In conclusion, while the global economy is projected to grow steadily, the path to this growth is marked by varied momentum, inflation risks, and policy uncertainties. Careful policy sequencing and management are required to navigate these challenges and ensure that growth is sustainable and inclusive. The experiences of different economies highlight the importance of resilience and adaptability in the face of changing global economic conditions. As we move forward, it will be crucial to keep these lessons in mind and work towards a more balanced and sustainable global economy.
Global Economic Outlook
The global disinflation momentum is slowing, reflecting different sectoral dynamics. Higher-than-average inflation persists in services prices, tempered somewhat by stronger disinflation in goods prices. Nominal wage growth remains brisk, above price inflation in some countries, partly due to wage negotiations earlier this year and short-term inflation expectations that remain above target.
The uptick in sequential inflation in the United States during the first quarter has delayed policy normalization, putting other advanced economies, such as the euro area and Canada, where underlying inflation is cooling more in line with expectations, ahead of the United States in the easing cycle.
Global financial conditions remain accommodative, with longer-term yields generally drifting upward, in tandem with the repricing of policy paths.

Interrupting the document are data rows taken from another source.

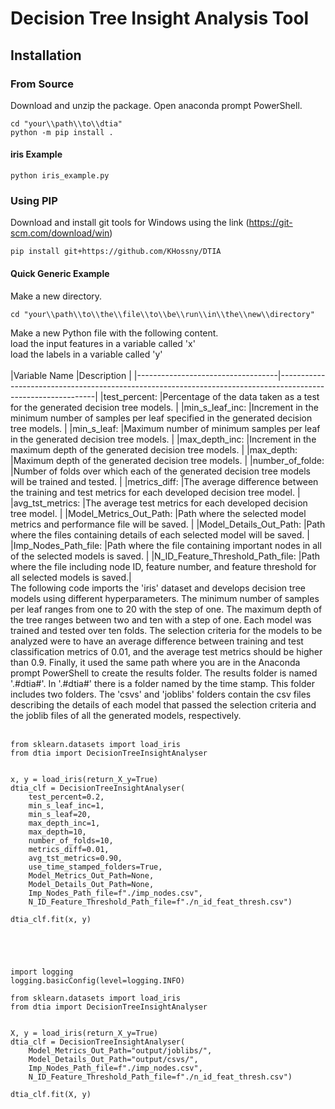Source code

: # Decision Tree Insight Analysis Tool

## Installation

### From Source
Download and unzip the package. 
Open anaconda prompt PowerShell.
```
cd "your\\path\\to\\dtia"
python -m pip install .
```
#### iris Example
```
python iris_example.py
```

### Using PIP
Download and install git tools for Windows using the link (https://git-scm.com/download/win)
```
pip install git+https://github.com/KHossny/DTIA
```



#### Quick Generic Example
Make a new directory.
```
cd "your\\path\\to\\the\\file\\to\\be\\run\\in\\the\\new\\directory"
```
Make a new Python file with the following content. <br />
load the input features in a variable called 'x' <br />
load the labels in a variable called 'y' <br />
<br />
|Variable Name                      |Description                                                                                                   |
|-----------------------------------|--------------------------------------------------------------------------------------------------------------|
|test_percent:                      |Percentage of the data taken as a test for the generated decision tree models.                                |
|min_s_leaf_inc:                    |Increment in the minimum number of samples per leaf specified in the generated decision tree models.          |
|min_s_leaf:                        |Maximum number of minimum samples per leaf in the generated decision tree models.                             |
|max_depth_inc:                     |Increment in the maximum depth of the generated decision tree models.                                         |
|max_depth:                         |Maximum depth of the generated decision tree models.                                                          |
|number_of_folde:                   |Number of folds over which each of the generated decision tree models will be trained and tested.             |
|metrics_diff:                      |The average difference between the training and test metrics for each developed decision tree model.          |
|avg_tst_metrics:                   |The average test metrics for each developed decision tree model.                                              |
|Model_Metrics_Out_Path:            |Path where the selected model metrics and performance file will be saved.                                     |
|Model_Details_Out_Path:            |Path where the files containing details of each selected model will be saved.                                 |
|Imp_Nodes_Path_file:               |Path where the file containing important nodes in all of the selected models is saved.                        |
|N_ID_Feature_Threshold_Path_file:  |Path where the file including node ID, feature number, and feature threshold for all selected models is saved.|
<br />
The following code imports the 'iris' dataset and develops decision tree models using different hyperparameters. The minimum number of samples per leaf ranges from one to 20 with the step of one. The maximum depth of the tree ranges between two and ten with a step of one. Each model was trained and tested over ten folds. The selection criteria for the models to be analyzed were to have an average difference between training and test classification metrics of 0.01, and the average test metrics should be higher than 0.9. Finally, it used the same path where you are in the Anaconda prompt PowerShell to create the results folder. The results folder is named '.#dtia#'. In '.#dtia#' there is a folder named by the time stamp. This folder includes two folders. The 'csvs' and 'joblibs' folders contain the csv files describing the details of each model that passed the selection criteria and the joblib files of all the generated models, respectively. <br />
<br />
```
from sklearn.datasets import load_iris
from dtia import DecisionTreeInsightAnalyser


x, y = load_iris(return_X_y=True)
dtia_clf = DecisionTreeInsightAnalyser(
    test_percent=0.2,
    min_s_leaf_inc=1,
    min_s_leaf=20,
    max_depth_inc=1,
    max_depth=10,
    number_of_folds=10,
    metrics_diff=0.01,
    avg_tst_metrics=0.90,
    use_time_stamped_folders=True,
    Model_Metrics_Out_Path=None,
    Model_Details_Out_Path=None,
    Imp_Nodes_Path_file=f"./imp_nodes.csv",
    N_ID_Feature_Threshold_Path_file=f"./n_id_feat_thresh.csv")

dtia_clf.fit(x, y)





import logging
logging.basicConfig(level=logging.INFO)

from sklearn.datasets import load_iris
from dtia import DecisionTreeInsightAnalyser


X, y = load_iris(return_X_y=True)
dtia_clf = DecisionTreeInsightAnalyser(                 
    Model_Metrics_Out_Path="output/joblibs/",
    Model_Details_Out_Path="output/csvs/",
    Imp_Nodes_Path_file=f"./imp_nodes.csv",
    N_ID_Feature_Threshold_Path_file=f"./n_id_feat_thresh.csv")

dtia_clf.fit(X, y)
```
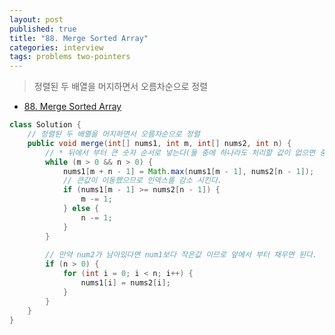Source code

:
 ```yaml
---
layout: post
published: true
title: "88. Merge Sorted Array"
categories: interview
tags: problems two-pointers
---
```


> 정렬된 두 배열을 머지하면서 오름차순으로 정렬

- [88. Merge Sorted Array](https://leetcode.com/problems/merge-sorted-array/)

```java
class Solution {
    // 정렬된 두 배열을 머지하면서 오름차순으로 정렬
    public void merge(int[] nums1, int m, int[] nums2, int n) {
        // * 뒤에서 부터 큰 숫자 순서로 넣는다(둘 중에 하나라도 처리할 값이 없으면 중지한다).
        while (m > 0 && n > 0) {
            nums1[m + n - 1] = Math.max(nums1[m - 1], nums2[n - 1]);
            // 큰값이 이동했으므로 인덱스를 감소 시킨다.
            if (nums1[m - 1] >= nums2[n - 1]) {
                m -= 1;
            } else {
                n -= 1;
            }
        }
        
        // 만약 num2가 남아있다면 num1보다 작은값 이므로 앞에서 부터 채우면 된다.
        if (n > 0) {
            for (int i = 0; i < n; i++) {
                nums1[i] = nums2[i];
            }
        }
    }
}
```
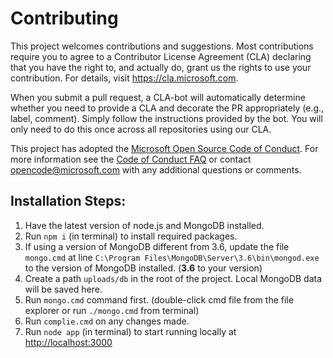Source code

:# Contributing

This project welcomes contributions and suggestions. Most contributions require you to
agree to a Contributor License Agreement (CLA) declaring that you have the right to,
and actually do, grant us the rights to use your contribution. For details, visit
https://cla.microsoft.com.

When you submit a pull request, a CLA-bot will automatically determine whether you need
to provide a CLA and decorate the PR appropriately (e.g., label, comment). Simply follow the
instructions provided by the bot. You will only need to do this once across all repositories using our CLA.

This project has adopted the [Microsoft Open Source Code of Conduct](https://opensource.microsoft.com/codeofconduct/).
For more information see the [Code of Conduct FAQ](https://opensource.microsoft.com/codeofconduct/faq/)
or contact [opencode@microsoft.com](mailto:opencode@microsoft.com) with any additional questions or comments.

## Installation Steps:
1. Have the latest version of node.js and MongoDB installed.
2. Run `npm i` (in terminal) to install required packages.
2. If using a version of MongoDB different from 3.6, update the file `mongo.cmd` at line
```C:\Program Files\MongoDB\Server\3.6\bin\mongod.exe``` 
to the version of MongoDB installed. (**3.6** to your version)
3. Create a path `uploads/db` in the root of the project. Local MongoDB data will be saved here.
4. Run `mongo.cmd` command first. (double-click cmd file from the file explorer or run `./mongo.cmd` from terminal)
5. Run `complie.cmd` on any changes made.
6. Run `node app` (in terminal) to start running locally at <http://localhost:3000>
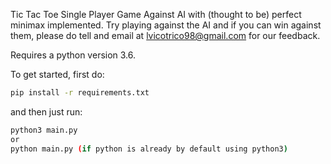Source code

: Tic Tac Toe Single Player Game Against AI with (thought to be) perfect minimax implemented. Try playing against the AI and if you can win against them, please do tell and email at lvicotrico98@gmail.com for our feedback.

Requires a python version 3.6.

To get started, first do:

```bash
pip install -r requirements.txt
```


and then just run:
```bash
python3 main.py
or
python main.py (if python is already by default using python3)
```

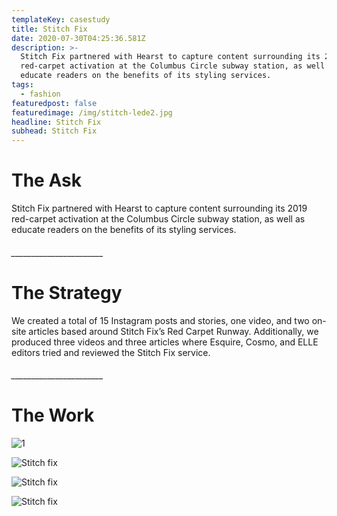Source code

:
 ```yaml
---
templateKey: casestudy
title: Stitch Fix
date: 2020-07-30T04:25:36.581Z
description: >-
  Stitch Fix partnered with Hearst to capture content surrounding its 2019
  red-carpet activation at the Columbus Circle subway station, as well as
  educate readers on the benefits of its styling services. 
tags:
  - fashion
featuredpost: false
featuredimage: /img/stitch-lede2.jpg
headline: Stitch Fix
subhead: Stitch Fix
---
```

# **The Ask**

Stitch Fix partnered with Hearst to capture content surrounding its 2019 red-carpet activation at the Columbus Circle subway station, as well as educate readers on the benefits of its styling services.

###### \_\_\_\_\_\_\_\_\_\_\_\_\_\_\_\_\_\_\_\_\_\__

# **The Strategy**

We created a total of 15 Instagram posts and stories, one video, and two on-site articles based around Stitch Fix’s Red Carpet Runway. Additionally, we produced three videos and three articles where Esquire, Cosmo, and ELLE editors tried and reviewed the Stitch Fix service.

###### \_\_\_\_\_\_\_\_\_\_\_\_\_\_\_\_\_\_\_\_\_\__

# **The Work**

![](/img/black_bar.png "1")

![Stitch fix](/img/background.jpg "2")

![Stitch fix](/img/layer-2.jpg "3")

![Stitch fix](/img/layer-3.jpg "4")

However, buoyant corporate valuations have kept financial conditions accommodative, broadly at the level of the April WEO.
IMF Staff Projections
IMF staff projections are based on upward revisions to commodity prices, including a rise in nonfuel prices by 5 percent in 2024. Energy commodity prices are expected to fall by about 4.6 percent in 2024, less than projected in the April WEO, reflecting elevated oil prices from deep cuts by OPEC+ and reduced, but still present, price pressure from the Middle East conflict.
Monetary policy rates of major central banks are still expected to decline in the second half of 2024, with divergence in the pace of normalization reflecting varied inflation circumstances.
Growth Projections
Growth is expected to remain stable. At 3.2 percent in 2024 and 3.3 percent in 2025, the forecast for global economic growth is broadly unchanged from that in April.
Among advanced economies, growth is expected to converge over the coming quarters. In the United States, projected growth is revised downward to 2.6 percent in 2024, reflecting the slower-than-expected start to the year.
In the euro area, a modest pickup of 0.9 percent is expected for 2024, driven by stronger momentum in services and higher-than-expected net exports in the first half of the year.
In Japan, the strong shunto wage settlement is expected to support a turnaround in private consumption starting in the second half.
The forecast for growth in emerging market and developing economies is revised upward; the projected increase is powered by stronger activity in Asia, particularly China and India.
With regard to Latin America and the Caribbean, growth has been revised downward for 2024 in Brazil, reflecting the near-term impact of flooding, and in Mexico, due to moderation in demand.
For the Middle East and Central Asia, oil production and regional conflicts continue to weigh on prospects.
The forecast for growth in sub-Saharan Africa is revised downward, mainly as a result of a 0.2 percentage point downward revision to the growth outlook in Nigeria amid weaker than expected activity in the first quarter of this year.